« Les territoires ultramarins ne sont pas un fardeau, mais une richesse pour l’Europe »

— Collectif —

Dans une tribune au « Monde », des parlementaires socialistes et Place publique alertent sur les conséquences du projet de la Commission européenne pour le futur budget 2028-2034, qui ferait disparaître les lignes budgétaires spécifiques aux régions ultrapériphériques. Ils déplorent un bouleversement « des fondements mêmes de la solidarité européenne », et appellent au retrait de ces propositions.

Le 16 juillet, la Commission européenne a présenté ses propositions pour le prochain cadre financier pluriannuel 2028 – 2034. Sous couvert de simplification, ce texte bouleverse les fondements mêmes de la solidarité européenne. Pour les régions ultrapériphériques (RUP) françaises – Guadeloupe, Martinique, Guyane, La Réunion, Mayotte et Saint-Martin –, les conséquences seraient dramatiques.

La Commission propose de fusionner la politique de cohésion, la politique agricole commune et la politique de la pêche dans un seul instrument national : les « plans de partenariat ». Ce virage technocratique marque une renationalisation inédite des politiques européennes et fait disparaître les lignes budgétaires spécifiques qui garantissaient depuis vingt-cinq ans un traitement différencié pour les RUP.

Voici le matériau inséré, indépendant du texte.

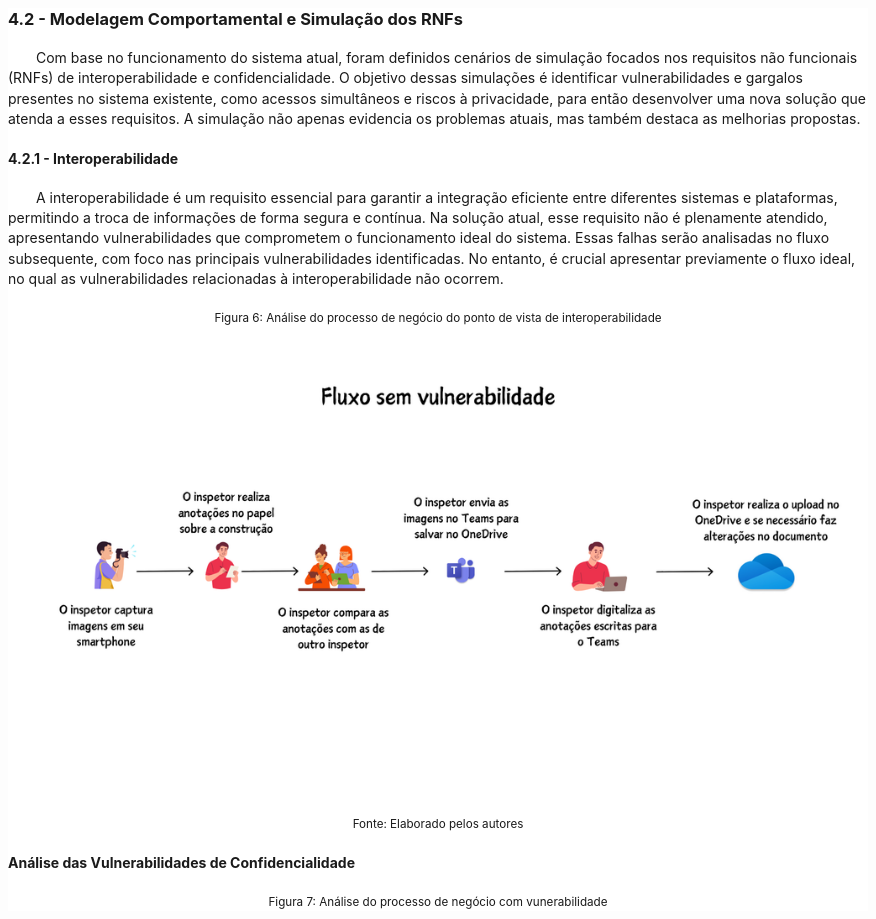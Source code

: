 ### 4.2 - Modelagem Comportamental e Simulação dos RNFs

&emsp;&emsp;Com base no funcionamento do sistema atual, foram definidos cenários de simulação focados nos requisitos não funcionais (RNFs) de interoperabilidade e confidencialidade. O objetivo dessas simulações é identificar vulnerabilidades e gargalos presentes no sistema existente, como acessos simultâneos e riscos à privacidade, para então desenvolver uma nova solução que atenda a esses requisitos. A simulação não apenas evidencia os problemas atuais, mas também destaca as melhorias propostas.

#### 4.2.1 - Interoperabilidade

&emsp;&emsp;A interoperabilidade é um requisito essencial para garantir a integração eficiente entre diferentes sistemas e plataformas, permitindo a troca de informações de forma segura e contínua. Na solução atual, esse requisito não é plenamente atendido, apresentando vulnerabilidades que comprometem o funcionamento ideal do sistema. Essas falhas serão analisadas no fluxo subsequente, com foco nas principais vulnerabilidades identificadas. No entanto, é crucial apresentar previamente o fluxo ideal, no qual as vulnerabilidades relacionadas à interoperabilidade não ocorrem.

<div align="center">
  <sub>Figura 6: Análise do processo de negócio do ponto de vista de interoperabilidade</sub>
  <img src="./img/fluxo_ideal.png" alt="Diagrama de Fluxo de Negócios" width="100%">
  <sup>Fonte: Elaborado pelos autores</sup>
</div>

**Análise das Vulnerabilidades de Confidencialidade**

<div align="center">
  <sub>Figura 7: Análise do processo de negócio com vunerabilidade</sub>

L’article 349 du traité sur le fonctionnement de l’Union européenne (TFUE), qui consacre la reconnaissance de leurs contraintes structurelles – insularité, éloignement, vulnérabilité économique – serait ainsi vidé de sa substance. Les RUP perdraient l’assurance de bénéficier de financements dédiés pour compenser leurs spécificités : le programme d’options spécifiques à l’éloignement et à l’insularité (Posei) pour l’agriculture, les plans de compensation dans la pêche, les allocations Fonds européen de développement régional (Feder)-RUP et le cofinancement majoré.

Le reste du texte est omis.